══ Information

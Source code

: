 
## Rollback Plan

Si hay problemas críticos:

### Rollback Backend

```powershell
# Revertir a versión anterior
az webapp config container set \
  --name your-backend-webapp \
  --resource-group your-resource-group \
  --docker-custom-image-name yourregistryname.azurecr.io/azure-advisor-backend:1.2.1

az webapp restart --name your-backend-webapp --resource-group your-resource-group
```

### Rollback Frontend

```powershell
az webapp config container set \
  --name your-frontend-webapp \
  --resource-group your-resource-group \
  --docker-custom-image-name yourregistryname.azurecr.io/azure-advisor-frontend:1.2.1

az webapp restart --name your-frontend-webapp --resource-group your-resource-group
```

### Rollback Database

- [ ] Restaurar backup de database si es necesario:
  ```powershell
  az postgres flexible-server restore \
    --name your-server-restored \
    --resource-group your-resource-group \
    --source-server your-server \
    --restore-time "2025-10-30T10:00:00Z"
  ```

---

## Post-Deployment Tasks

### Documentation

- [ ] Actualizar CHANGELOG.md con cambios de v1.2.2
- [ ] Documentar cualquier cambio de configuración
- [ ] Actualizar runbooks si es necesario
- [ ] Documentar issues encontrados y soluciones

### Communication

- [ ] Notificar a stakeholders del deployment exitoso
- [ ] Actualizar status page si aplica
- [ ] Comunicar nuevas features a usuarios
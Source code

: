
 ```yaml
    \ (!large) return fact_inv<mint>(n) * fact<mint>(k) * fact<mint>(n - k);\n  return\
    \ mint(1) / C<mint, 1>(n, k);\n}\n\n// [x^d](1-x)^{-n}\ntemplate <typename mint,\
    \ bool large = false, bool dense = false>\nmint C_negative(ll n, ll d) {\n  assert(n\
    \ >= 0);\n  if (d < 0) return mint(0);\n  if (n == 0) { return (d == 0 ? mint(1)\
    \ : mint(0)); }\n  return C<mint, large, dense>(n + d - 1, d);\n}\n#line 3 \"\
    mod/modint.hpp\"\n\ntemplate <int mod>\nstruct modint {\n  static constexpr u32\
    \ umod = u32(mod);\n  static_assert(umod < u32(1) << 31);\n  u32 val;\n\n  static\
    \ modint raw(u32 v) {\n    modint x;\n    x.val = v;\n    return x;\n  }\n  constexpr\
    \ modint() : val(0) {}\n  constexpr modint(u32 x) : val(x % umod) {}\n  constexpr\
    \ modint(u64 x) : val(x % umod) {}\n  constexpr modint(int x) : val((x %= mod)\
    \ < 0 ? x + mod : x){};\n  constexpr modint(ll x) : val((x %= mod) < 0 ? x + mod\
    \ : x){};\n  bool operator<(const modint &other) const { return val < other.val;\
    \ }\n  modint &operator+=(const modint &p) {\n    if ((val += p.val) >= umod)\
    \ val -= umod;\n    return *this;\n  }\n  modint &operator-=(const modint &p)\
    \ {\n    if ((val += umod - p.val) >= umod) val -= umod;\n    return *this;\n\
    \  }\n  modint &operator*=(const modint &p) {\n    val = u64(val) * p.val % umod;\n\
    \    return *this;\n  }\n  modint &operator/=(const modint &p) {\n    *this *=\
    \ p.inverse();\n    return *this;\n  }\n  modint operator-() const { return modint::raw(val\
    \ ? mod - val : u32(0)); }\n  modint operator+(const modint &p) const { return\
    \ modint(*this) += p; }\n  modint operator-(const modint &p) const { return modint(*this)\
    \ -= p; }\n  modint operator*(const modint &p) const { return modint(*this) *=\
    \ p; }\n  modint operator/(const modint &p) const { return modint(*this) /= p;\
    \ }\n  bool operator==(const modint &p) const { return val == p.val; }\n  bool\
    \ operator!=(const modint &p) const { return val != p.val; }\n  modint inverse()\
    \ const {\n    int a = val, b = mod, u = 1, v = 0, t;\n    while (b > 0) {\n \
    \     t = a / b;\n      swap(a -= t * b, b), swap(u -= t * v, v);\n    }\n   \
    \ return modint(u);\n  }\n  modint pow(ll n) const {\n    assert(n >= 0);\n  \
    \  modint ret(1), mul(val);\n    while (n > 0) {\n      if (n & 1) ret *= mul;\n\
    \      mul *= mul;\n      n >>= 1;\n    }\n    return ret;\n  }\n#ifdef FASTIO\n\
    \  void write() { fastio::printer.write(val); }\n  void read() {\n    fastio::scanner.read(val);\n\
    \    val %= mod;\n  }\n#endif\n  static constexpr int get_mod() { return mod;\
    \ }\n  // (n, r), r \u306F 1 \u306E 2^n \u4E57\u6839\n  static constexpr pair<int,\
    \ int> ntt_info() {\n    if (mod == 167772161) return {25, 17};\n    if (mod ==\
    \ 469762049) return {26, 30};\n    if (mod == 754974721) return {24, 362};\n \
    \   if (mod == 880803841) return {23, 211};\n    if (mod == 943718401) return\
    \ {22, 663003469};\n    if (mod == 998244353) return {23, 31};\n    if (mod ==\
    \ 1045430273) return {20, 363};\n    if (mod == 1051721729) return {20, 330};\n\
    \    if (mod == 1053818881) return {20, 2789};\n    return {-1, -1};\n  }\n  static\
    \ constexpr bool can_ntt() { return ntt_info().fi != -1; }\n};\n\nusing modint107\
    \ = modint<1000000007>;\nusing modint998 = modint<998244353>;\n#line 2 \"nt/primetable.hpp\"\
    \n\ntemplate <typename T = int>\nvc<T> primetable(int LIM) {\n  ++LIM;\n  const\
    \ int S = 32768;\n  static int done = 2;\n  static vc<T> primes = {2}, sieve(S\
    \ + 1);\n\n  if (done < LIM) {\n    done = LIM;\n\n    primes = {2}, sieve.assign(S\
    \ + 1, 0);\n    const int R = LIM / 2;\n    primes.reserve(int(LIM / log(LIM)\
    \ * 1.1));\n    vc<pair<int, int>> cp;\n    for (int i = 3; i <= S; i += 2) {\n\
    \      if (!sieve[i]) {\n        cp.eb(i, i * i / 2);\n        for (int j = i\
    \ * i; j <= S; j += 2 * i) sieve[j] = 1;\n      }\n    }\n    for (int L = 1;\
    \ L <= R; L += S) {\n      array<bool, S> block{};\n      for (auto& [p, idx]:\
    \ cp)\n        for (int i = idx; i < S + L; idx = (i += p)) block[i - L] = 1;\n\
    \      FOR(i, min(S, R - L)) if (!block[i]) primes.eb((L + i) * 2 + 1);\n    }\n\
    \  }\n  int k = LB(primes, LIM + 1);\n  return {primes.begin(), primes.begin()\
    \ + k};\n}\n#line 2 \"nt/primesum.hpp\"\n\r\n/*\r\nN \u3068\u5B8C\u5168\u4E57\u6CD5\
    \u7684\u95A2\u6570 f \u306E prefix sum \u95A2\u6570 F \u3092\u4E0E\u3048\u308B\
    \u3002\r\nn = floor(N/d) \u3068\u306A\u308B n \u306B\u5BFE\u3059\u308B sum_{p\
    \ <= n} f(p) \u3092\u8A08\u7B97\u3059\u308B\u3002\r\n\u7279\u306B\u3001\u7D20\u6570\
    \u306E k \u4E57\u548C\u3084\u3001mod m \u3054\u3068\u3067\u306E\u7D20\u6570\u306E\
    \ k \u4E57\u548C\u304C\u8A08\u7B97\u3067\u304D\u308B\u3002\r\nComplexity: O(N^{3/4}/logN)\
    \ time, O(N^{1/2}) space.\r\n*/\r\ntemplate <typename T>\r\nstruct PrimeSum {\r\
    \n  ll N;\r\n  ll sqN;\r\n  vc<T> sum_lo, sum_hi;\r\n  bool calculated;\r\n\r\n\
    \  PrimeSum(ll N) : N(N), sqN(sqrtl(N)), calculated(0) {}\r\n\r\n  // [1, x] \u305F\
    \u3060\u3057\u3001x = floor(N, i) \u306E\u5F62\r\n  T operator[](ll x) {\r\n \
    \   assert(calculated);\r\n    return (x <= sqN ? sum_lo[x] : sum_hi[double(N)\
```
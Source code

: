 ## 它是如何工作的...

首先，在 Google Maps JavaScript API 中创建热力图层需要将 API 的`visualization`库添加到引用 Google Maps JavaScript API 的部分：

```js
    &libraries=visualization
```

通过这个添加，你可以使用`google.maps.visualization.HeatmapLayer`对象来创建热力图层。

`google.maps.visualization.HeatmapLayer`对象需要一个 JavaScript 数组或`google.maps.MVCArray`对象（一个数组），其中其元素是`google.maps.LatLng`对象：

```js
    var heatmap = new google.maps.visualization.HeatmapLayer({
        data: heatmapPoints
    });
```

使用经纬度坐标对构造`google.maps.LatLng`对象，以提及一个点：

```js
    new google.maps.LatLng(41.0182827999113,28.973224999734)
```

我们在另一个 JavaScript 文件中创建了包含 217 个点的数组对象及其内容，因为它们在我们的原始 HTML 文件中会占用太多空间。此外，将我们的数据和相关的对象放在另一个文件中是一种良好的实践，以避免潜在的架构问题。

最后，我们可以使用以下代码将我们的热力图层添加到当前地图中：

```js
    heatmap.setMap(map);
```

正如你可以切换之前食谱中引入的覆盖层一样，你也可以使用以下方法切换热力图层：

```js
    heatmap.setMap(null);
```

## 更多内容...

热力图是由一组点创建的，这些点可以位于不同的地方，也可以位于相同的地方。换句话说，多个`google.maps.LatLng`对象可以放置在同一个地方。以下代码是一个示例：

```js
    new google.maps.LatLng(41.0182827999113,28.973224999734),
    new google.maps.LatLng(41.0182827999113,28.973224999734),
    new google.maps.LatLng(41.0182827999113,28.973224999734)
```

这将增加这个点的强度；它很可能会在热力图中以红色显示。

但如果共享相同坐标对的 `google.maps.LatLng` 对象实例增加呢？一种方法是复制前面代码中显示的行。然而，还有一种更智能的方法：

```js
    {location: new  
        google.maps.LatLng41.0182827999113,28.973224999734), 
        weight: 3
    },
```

════

**Problem:**
Read the entries and show each line that mentions "nstruct".

**Response to the exercise:**
    mod/modint.hpp\"\n\ntemplate <int mod>\nstruct modint {\n  static constexpr u32\
    \ time, O(N^{1/2}) space.\r\n*/\r\ntemplate <typename T>\r\nstruct PrimeSum {\r\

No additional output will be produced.